(Beginning of Information shown)

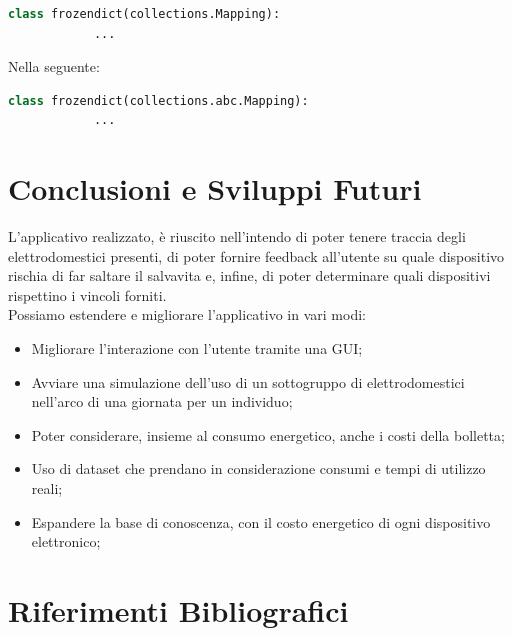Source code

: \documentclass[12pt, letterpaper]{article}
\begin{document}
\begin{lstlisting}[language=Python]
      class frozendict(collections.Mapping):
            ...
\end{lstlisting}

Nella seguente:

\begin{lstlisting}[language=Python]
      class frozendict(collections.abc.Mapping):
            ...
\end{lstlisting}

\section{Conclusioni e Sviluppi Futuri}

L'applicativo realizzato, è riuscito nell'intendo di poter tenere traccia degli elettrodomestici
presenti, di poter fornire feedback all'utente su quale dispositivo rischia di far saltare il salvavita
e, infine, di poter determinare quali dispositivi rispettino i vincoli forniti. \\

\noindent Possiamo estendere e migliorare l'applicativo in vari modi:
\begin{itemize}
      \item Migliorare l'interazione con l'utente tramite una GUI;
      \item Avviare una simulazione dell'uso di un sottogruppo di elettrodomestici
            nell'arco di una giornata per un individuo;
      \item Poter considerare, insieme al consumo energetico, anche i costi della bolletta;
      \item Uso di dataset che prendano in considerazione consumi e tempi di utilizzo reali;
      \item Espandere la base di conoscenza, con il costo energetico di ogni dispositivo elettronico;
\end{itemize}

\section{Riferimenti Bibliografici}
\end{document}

(End of Information shown)
(Beginning of Information shown)

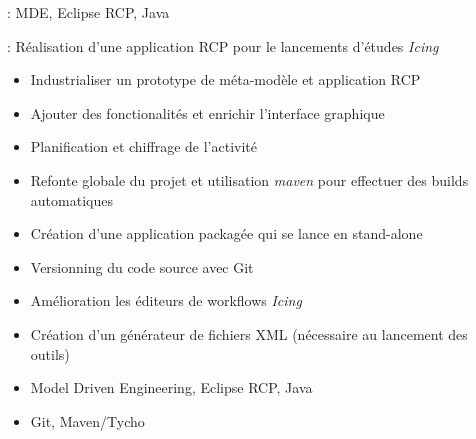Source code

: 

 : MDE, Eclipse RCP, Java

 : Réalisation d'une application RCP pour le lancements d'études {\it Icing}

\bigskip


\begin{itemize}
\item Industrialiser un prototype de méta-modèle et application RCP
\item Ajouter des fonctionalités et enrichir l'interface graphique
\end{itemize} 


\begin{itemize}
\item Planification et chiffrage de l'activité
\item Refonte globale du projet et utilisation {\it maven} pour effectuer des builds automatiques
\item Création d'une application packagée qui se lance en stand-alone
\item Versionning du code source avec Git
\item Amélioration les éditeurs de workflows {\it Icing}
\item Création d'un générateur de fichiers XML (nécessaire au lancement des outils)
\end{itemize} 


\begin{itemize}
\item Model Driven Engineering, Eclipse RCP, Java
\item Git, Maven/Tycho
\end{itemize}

(End of Information shown)
(Beginning of Information shown)

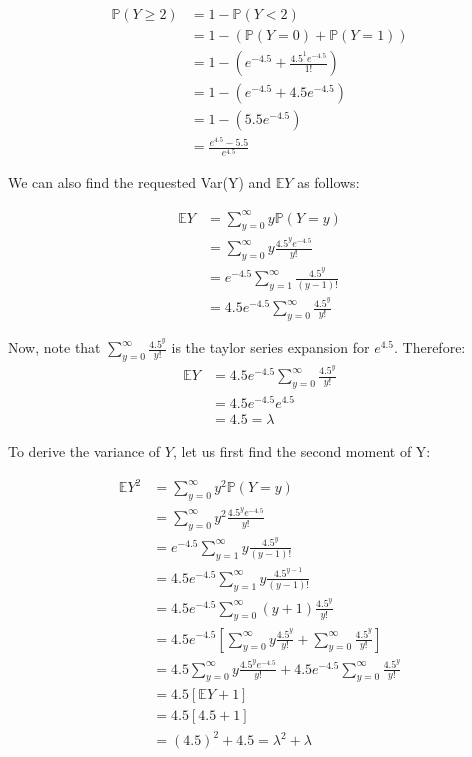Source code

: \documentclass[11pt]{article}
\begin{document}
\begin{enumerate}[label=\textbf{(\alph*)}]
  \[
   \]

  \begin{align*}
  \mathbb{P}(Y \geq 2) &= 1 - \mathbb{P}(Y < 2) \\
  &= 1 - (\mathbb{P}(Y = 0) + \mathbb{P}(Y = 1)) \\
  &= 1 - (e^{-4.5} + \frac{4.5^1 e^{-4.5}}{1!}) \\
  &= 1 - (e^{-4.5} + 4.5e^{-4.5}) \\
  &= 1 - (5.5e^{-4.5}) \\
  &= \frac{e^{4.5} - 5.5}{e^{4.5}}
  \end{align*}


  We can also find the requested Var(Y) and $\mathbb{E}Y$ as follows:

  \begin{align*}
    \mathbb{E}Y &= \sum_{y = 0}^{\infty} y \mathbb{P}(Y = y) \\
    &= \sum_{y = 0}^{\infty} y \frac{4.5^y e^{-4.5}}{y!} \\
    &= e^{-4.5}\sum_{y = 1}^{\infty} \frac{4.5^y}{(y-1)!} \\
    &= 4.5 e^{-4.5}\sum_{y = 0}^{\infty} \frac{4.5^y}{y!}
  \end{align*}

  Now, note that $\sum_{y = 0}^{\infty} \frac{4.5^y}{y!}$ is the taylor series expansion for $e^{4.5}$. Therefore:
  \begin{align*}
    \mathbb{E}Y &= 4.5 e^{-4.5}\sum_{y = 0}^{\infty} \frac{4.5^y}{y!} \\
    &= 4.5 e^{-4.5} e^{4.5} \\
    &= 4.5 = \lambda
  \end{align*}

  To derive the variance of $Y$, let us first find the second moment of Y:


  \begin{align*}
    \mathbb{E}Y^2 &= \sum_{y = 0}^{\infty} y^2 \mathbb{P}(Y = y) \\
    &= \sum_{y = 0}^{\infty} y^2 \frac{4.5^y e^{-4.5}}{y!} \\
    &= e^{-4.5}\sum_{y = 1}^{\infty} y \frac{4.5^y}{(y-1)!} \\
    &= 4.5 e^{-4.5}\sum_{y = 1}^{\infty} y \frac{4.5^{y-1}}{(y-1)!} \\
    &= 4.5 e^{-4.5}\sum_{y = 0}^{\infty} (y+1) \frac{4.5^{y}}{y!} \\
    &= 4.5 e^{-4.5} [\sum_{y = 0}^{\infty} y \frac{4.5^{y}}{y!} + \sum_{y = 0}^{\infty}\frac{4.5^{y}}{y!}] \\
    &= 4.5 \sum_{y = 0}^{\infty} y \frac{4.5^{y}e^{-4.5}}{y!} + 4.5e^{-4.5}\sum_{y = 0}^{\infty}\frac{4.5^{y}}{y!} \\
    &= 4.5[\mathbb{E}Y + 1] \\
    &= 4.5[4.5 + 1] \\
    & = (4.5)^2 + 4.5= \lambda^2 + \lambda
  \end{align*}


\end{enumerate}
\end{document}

(End of Information shown)

[To do]: What is the number of lines in the records holding "section"? Give the number alone.

[Output for this exercise]: 2